▶ **EXERCISE REQUIREMENTS**:
Read through the material below and copy each line in which the word "Rune" occurs.

▶ **DATA LISTING**:
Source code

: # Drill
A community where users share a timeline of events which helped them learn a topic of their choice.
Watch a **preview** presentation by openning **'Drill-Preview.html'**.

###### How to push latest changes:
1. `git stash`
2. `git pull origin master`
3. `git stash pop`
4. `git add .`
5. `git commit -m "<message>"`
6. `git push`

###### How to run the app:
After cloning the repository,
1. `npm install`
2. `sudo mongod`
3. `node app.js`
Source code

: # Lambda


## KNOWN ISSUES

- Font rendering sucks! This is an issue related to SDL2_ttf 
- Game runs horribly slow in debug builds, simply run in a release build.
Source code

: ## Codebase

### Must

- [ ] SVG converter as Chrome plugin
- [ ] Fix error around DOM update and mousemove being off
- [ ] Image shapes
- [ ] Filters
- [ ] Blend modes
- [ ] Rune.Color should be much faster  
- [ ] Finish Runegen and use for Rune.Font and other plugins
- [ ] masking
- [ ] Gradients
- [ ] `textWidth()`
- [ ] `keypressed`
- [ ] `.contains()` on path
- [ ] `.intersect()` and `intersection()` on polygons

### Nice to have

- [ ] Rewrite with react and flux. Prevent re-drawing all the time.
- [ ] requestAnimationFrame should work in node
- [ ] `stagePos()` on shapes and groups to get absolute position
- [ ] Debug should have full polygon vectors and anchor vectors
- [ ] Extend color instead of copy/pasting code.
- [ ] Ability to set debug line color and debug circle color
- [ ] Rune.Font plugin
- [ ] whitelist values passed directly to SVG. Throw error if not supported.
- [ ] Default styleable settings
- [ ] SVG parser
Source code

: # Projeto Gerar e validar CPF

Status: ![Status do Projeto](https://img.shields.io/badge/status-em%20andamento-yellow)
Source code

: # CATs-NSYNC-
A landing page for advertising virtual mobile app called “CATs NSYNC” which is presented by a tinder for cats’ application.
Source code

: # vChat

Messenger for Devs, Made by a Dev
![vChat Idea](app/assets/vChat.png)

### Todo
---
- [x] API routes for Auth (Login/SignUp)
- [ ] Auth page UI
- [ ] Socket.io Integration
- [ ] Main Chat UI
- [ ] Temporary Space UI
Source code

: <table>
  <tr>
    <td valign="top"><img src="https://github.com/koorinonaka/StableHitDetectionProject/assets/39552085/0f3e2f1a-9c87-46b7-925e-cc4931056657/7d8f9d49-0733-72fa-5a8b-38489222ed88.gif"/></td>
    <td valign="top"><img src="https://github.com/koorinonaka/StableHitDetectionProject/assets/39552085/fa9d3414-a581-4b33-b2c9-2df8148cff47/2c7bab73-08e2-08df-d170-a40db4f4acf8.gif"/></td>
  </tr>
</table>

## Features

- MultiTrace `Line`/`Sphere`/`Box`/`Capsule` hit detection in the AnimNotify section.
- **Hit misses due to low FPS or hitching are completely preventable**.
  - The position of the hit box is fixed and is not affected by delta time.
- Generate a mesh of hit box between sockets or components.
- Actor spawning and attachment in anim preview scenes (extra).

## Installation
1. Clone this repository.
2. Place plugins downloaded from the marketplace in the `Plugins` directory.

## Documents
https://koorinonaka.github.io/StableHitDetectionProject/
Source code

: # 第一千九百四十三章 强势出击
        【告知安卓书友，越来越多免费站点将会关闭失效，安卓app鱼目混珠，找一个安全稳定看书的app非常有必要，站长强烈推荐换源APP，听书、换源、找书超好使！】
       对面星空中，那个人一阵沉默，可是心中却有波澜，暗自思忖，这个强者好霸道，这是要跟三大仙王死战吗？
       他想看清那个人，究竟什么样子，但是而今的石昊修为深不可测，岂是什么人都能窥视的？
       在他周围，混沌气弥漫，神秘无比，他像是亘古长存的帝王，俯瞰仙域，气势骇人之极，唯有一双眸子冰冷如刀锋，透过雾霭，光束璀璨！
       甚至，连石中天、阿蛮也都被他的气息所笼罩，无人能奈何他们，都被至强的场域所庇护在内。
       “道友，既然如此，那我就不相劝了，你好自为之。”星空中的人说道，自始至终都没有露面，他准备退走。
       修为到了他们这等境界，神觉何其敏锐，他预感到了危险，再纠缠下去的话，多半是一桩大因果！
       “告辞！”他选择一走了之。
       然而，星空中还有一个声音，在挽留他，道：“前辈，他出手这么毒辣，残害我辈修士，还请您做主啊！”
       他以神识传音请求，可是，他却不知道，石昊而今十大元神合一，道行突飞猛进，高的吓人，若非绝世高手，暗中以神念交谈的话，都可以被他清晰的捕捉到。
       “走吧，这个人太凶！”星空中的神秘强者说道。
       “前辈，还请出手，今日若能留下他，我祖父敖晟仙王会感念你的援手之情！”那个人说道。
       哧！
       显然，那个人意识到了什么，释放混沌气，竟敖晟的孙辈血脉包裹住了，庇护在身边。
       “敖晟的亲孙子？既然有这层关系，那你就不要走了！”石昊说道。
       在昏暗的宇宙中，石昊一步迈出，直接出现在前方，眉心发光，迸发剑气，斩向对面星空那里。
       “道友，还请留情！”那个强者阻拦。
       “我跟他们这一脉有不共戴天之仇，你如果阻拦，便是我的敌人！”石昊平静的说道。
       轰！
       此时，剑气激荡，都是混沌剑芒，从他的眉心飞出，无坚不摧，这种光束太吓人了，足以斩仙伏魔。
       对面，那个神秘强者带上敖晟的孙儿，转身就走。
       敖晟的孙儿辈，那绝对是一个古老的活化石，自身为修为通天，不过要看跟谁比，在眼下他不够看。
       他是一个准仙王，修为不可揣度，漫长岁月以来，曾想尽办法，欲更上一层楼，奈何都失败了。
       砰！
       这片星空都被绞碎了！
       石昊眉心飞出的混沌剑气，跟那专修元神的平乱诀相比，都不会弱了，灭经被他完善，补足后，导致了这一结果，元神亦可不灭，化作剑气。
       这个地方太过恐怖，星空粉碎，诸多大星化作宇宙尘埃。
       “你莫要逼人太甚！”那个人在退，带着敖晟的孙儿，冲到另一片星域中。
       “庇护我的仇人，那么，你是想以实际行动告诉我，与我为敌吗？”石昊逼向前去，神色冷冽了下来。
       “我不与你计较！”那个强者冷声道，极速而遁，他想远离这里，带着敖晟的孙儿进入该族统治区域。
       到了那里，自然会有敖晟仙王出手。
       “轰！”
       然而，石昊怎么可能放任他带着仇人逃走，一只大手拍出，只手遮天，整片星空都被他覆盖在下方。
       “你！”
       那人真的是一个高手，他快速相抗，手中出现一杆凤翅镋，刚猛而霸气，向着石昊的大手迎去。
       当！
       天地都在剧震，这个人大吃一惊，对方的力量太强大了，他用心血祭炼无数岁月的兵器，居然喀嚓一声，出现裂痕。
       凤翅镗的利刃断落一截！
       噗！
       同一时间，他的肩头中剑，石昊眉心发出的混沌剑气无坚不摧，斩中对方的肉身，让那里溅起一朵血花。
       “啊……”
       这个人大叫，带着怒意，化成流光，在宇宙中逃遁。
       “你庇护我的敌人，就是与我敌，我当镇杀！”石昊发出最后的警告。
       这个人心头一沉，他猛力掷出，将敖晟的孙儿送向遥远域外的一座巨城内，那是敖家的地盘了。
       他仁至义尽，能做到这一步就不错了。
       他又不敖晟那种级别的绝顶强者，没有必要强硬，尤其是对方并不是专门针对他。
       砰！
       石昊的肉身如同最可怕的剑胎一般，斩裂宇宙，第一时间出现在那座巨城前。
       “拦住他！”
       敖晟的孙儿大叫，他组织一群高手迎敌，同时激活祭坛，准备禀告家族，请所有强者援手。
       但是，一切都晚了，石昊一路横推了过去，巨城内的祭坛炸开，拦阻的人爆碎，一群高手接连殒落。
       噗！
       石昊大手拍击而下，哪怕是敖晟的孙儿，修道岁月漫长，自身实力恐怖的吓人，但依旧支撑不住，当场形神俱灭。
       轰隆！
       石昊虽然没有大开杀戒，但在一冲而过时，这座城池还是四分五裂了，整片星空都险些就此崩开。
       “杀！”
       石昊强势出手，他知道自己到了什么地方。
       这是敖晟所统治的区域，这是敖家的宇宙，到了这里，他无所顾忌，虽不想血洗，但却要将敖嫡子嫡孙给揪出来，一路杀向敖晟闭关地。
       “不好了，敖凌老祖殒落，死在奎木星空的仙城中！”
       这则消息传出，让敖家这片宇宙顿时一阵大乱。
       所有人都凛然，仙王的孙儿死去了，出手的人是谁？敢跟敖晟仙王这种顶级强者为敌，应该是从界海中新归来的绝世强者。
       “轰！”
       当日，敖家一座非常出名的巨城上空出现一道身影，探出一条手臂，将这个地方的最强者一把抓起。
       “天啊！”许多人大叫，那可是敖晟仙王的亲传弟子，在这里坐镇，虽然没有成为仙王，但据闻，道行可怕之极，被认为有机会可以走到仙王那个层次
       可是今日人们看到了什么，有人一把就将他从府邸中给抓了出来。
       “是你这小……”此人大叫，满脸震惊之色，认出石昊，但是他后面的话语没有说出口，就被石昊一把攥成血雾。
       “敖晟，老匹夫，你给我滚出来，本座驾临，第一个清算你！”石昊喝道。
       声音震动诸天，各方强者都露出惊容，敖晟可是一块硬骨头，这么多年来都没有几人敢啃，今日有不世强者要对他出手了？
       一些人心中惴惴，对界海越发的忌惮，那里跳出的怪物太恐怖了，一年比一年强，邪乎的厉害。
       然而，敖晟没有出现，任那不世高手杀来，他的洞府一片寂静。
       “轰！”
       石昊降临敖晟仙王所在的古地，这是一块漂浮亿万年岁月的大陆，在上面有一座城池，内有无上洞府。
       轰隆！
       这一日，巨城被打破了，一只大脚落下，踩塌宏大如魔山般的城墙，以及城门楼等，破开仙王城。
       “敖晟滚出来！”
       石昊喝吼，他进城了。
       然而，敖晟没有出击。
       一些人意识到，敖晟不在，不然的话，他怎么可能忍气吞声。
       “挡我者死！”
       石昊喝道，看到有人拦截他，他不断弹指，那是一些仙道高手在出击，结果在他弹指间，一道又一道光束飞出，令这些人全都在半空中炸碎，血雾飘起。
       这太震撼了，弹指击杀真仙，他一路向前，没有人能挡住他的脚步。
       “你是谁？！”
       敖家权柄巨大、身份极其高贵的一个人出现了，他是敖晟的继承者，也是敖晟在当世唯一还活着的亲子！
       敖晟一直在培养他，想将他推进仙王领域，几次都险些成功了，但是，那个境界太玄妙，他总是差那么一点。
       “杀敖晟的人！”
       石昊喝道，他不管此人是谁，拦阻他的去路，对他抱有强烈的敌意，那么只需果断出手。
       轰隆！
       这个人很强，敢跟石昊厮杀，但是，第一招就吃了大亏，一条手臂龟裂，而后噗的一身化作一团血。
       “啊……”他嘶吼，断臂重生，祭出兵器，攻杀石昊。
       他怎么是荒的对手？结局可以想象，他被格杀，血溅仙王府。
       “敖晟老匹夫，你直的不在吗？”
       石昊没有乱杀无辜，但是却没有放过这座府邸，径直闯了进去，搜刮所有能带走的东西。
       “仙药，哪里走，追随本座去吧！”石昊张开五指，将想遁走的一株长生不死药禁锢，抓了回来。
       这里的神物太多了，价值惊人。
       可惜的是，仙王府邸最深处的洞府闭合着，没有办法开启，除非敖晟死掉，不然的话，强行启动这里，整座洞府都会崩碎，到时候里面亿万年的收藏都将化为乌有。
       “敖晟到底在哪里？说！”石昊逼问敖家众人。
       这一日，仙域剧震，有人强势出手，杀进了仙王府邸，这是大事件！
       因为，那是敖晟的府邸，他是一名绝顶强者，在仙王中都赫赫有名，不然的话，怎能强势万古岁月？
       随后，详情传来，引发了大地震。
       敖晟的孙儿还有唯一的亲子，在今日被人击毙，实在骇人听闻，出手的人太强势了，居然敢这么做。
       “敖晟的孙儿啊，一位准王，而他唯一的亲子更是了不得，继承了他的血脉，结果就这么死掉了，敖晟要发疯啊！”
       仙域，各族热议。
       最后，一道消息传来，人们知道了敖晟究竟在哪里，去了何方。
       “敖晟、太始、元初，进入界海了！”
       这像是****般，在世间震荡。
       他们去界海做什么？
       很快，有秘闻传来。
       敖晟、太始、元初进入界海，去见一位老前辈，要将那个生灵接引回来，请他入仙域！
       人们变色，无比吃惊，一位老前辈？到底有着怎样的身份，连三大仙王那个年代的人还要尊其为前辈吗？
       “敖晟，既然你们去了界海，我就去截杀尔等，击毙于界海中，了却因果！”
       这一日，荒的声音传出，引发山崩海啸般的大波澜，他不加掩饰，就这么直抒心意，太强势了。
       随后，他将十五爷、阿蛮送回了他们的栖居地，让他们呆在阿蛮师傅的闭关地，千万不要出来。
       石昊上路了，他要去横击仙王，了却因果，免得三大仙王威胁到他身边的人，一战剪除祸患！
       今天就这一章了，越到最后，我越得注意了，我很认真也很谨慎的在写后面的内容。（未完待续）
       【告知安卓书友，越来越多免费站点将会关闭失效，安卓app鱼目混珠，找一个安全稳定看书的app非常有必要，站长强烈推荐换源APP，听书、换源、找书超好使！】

▶ **THE ANSWER**:
- [ ] Rune.Color should be much faster  
- [ ] Finish Runegen and use for Rune.Font and other plugins
- [ ] Rune.Font plugin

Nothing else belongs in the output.